Research has identified multiple etiological factors associated with COME, including respiratory tract infections, adenoidal hypertrophy (AH)—influenced by the degree and location of the adenoid—maxillofacial deformities, allergic and immune responses, family environment, and breastfeeding practices [8–12]. Adenoids, functioning as immune lymphoid tissues in the nasopharynx, play a crucial role in preventing upper respiratory infections during infancy. However, the lymphoid tissues of young children may undergo hyperplastic changes due to repeated exposure to various pathogens, such as bacteria and viruses, leading to mouth breathing. Prolonged mouth breathing can contribute to maxillofacial deformities. Austin demonstrated that hyperplastic adenoids can mechanically obstruct the pharyngeal ostium of the Eustachian tube, resulting in sustained negative pressure in the middle ear and tympanic cavity, a common cause of COME in young children [13, 14].

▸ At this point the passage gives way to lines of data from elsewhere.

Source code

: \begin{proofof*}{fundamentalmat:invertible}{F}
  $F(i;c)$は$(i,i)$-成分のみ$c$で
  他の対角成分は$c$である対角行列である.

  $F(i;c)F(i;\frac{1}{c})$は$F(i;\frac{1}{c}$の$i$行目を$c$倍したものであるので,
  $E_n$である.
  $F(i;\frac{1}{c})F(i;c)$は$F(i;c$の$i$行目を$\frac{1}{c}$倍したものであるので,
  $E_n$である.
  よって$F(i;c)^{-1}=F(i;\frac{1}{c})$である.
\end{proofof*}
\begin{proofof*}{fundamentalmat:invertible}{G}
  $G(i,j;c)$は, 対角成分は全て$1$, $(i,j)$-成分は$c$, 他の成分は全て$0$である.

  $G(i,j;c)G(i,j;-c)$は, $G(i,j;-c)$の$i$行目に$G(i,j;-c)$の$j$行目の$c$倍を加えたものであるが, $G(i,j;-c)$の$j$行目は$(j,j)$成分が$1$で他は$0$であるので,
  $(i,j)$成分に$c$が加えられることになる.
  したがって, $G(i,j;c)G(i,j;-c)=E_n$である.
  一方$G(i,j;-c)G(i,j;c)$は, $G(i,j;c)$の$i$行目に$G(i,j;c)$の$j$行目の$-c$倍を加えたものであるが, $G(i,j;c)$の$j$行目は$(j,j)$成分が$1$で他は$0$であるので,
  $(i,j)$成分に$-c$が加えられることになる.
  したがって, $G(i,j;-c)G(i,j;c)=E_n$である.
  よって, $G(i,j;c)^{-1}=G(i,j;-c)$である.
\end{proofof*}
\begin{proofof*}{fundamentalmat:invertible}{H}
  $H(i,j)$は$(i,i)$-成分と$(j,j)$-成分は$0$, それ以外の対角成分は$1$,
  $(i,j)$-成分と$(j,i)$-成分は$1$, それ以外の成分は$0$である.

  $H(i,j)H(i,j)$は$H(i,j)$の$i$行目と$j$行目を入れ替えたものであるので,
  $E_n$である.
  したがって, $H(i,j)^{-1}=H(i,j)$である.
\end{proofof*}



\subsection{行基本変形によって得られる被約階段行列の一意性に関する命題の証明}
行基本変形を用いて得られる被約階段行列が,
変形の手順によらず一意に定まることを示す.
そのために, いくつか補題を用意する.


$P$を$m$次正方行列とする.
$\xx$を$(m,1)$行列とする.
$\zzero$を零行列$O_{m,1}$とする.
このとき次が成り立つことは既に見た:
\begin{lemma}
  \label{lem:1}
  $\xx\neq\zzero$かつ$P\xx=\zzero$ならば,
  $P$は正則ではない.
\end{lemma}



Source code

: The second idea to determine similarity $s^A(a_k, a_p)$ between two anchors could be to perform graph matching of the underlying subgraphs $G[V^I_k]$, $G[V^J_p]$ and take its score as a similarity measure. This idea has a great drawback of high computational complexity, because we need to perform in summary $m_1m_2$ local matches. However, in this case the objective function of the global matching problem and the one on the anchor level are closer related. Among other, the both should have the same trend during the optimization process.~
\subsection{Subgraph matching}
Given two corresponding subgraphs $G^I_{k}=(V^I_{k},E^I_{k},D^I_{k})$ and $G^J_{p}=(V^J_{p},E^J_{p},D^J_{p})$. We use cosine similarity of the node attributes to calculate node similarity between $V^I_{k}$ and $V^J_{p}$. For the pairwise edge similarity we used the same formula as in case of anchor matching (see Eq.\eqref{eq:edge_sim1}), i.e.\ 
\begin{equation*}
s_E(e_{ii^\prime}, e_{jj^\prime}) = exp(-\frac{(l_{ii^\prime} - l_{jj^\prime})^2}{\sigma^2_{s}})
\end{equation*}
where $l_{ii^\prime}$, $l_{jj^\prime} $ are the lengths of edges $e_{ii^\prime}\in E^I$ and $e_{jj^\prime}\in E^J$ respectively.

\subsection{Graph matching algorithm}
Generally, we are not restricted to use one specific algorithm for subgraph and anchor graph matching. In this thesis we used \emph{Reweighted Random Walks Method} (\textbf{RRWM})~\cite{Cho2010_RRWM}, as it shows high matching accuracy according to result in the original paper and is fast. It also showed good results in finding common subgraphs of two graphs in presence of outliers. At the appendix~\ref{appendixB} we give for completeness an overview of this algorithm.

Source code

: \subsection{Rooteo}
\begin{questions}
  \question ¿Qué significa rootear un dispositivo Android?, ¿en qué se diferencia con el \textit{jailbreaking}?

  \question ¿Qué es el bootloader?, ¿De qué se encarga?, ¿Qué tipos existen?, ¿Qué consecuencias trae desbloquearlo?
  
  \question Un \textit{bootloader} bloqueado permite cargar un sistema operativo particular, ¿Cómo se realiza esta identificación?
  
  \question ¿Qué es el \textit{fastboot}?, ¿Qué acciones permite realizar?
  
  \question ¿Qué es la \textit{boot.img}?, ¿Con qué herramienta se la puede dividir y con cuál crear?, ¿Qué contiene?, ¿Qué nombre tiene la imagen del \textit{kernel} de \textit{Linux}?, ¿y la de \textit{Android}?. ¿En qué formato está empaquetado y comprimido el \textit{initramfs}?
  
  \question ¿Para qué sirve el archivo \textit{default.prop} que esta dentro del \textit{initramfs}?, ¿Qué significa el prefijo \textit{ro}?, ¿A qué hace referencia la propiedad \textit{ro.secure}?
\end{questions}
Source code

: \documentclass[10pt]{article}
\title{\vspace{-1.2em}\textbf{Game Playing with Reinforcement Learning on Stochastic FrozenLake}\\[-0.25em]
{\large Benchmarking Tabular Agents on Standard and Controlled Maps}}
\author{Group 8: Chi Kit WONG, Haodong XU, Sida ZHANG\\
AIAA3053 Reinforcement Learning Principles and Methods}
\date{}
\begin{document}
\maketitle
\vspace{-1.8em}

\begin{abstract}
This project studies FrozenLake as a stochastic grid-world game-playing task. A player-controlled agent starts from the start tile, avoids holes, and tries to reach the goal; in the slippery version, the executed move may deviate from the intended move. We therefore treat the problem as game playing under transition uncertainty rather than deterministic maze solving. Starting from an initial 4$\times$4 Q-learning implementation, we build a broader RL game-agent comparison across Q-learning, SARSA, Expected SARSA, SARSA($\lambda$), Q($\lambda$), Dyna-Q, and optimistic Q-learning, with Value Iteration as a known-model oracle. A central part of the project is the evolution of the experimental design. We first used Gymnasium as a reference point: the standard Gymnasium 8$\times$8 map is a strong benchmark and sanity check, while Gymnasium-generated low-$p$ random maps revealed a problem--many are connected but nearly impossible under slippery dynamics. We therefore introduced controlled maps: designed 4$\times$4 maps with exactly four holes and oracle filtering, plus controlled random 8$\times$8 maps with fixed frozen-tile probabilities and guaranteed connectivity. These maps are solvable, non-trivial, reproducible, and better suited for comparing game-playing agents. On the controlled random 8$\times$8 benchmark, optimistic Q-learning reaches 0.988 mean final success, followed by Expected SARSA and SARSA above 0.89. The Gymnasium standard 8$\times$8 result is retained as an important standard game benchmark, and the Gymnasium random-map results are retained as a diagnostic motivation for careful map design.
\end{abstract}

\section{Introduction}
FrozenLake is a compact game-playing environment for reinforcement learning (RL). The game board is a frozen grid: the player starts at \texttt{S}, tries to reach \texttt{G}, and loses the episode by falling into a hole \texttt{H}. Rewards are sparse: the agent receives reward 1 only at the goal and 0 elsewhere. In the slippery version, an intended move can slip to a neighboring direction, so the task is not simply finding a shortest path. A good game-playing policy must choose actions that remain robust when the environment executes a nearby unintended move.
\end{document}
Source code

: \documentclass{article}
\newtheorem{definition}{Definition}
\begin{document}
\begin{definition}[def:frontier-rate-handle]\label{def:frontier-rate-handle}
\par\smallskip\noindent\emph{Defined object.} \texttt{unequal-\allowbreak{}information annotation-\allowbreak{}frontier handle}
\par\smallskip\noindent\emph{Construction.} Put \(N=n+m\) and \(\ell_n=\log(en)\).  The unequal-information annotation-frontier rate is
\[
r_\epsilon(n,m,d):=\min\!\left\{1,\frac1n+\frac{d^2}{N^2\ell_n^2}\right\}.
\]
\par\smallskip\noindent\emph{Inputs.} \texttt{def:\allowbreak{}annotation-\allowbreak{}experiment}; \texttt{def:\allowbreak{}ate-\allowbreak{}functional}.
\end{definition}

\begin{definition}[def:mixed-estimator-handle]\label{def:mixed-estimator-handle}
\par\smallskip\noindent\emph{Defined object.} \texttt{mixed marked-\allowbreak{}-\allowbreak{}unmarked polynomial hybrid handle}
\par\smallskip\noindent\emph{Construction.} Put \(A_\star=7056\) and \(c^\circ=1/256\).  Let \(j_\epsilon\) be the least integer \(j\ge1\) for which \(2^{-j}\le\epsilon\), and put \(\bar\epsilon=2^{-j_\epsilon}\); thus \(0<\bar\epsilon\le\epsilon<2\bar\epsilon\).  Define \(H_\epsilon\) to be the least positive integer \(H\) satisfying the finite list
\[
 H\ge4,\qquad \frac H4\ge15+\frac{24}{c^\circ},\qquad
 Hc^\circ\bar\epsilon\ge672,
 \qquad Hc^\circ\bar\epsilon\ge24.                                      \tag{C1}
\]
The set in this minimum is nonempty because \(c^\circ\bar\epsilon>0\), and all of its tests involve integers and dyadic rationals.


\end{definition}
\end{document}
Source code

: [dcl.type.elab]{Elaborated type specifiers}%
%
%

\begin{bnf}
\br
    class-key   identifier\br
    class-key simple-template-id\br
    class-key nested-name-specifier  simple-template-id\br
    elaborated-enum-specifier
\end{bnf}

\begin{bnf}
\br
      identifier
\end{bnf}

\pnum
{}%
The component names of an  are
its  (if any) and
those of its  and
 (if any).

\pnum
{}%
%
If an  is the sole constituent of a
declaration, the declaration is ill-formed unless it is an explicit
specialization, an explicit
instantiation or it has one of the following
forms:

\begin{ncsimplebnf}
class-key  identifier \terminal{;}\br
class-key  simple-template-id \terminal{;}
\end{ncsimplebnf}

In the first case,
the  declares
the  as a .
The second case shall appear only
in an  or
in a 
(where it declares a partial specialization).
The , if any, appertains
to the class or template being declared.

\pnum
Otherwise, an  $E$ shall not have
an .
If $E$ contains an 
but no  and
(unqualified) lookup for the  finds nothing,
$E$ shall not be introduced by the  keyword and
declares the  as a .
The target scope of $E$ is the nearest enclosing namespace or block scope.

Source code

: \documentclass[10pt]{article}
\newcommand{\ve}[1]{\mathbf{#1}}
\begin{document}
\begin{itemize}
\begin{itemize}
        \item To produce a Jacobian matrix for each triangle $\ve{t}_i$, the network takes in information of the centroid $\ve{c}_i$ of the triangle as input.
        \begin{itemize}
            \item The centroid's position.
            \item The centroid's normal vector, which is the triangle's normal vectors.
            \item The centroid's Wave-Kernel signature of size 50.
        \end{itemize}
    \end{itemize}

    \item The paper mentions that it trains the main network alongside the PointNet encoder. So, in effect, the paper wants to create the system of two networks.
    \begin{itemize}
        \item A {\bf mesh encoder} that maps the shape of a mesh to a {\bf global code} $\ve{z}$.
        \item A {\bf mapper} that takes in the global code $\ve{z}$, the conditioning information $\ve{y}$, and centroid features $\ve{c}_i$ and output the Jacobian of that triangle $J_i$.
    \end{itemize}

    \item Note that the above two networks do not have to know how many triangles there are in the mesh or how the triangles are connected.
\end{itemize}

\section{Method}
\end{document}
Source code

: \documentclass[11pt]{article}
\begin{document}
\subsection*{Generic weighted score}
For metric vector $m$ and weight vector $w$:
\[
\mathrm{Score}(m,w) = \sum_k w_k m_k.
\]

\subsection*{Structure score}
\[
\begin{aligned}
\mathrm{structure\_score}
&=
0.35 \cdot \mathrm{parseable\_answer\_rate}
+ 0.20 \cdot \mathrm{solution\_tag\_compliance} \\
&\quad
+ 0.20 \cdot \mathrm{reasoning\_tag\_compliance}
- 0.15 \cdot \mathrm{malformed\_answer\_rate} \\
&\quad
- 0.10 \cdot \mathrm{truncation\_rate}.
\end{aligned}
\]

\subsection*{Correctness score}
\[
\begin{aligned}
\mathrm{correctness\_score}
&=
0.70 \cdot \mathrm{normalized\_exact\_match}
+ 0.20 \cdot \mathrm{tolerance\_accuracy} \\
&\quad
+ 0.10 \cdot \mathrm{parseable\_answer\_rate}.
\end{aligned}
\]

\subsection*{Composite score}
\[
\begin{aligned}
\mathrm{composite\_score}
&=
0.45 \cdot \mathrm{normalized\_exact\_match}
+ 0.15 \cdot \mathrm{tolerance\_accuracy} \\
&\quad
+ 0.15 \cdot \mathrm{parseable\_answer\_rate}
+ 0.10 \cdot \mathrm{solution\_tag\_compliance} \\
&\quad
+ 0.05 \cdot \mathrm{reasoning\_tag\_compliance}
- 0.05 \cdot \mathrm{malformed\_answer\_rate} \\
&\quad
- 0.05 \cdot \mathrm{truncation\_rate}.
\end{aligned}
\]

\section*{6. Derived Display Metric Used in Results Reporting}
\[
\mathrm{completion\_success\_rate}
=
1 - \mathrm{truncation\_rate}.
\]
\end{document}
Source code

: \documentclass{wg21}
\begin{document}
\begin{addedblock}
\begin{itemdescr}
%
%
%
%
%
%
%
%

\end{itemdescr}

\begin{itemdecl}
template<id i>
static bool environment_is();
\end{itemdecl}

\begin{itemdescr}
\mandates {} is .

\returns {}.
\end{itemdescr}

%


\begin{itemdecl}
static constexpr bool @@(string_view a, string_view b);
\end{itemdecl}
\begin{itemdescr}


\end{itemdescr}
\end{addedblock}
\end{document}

Tympanometry serves as an effective, non-invasive method for assessing middle ear pressure, although it requires a certain level of cooperation from children. However, traditional tympanometry lacks 100% accuracy in diagnosing the presence of fluid in the middle ear [15, 16], particularly in type C tympanograms at 226 Hz [11]. Myringotomy and tympanocentesis are regarded as gold standards for diagnosing middle ear effusion but also necessitate high levels of cooperation from both the child and parents. These procedures must be performed under general anesthesia in pediatric patients and carry operational risks, such as poor healing of the tympanic membrane and damage to the auditory ossicles. Consequently, there is a need for a non-invasive and accurate diagnostic method for COME that integrates tympanometry with additional clinical factors. Nomograms, as visualization tools for statistical models, can consolidate multiple clinical variables, thereby enhancing the interpretability of predictive models.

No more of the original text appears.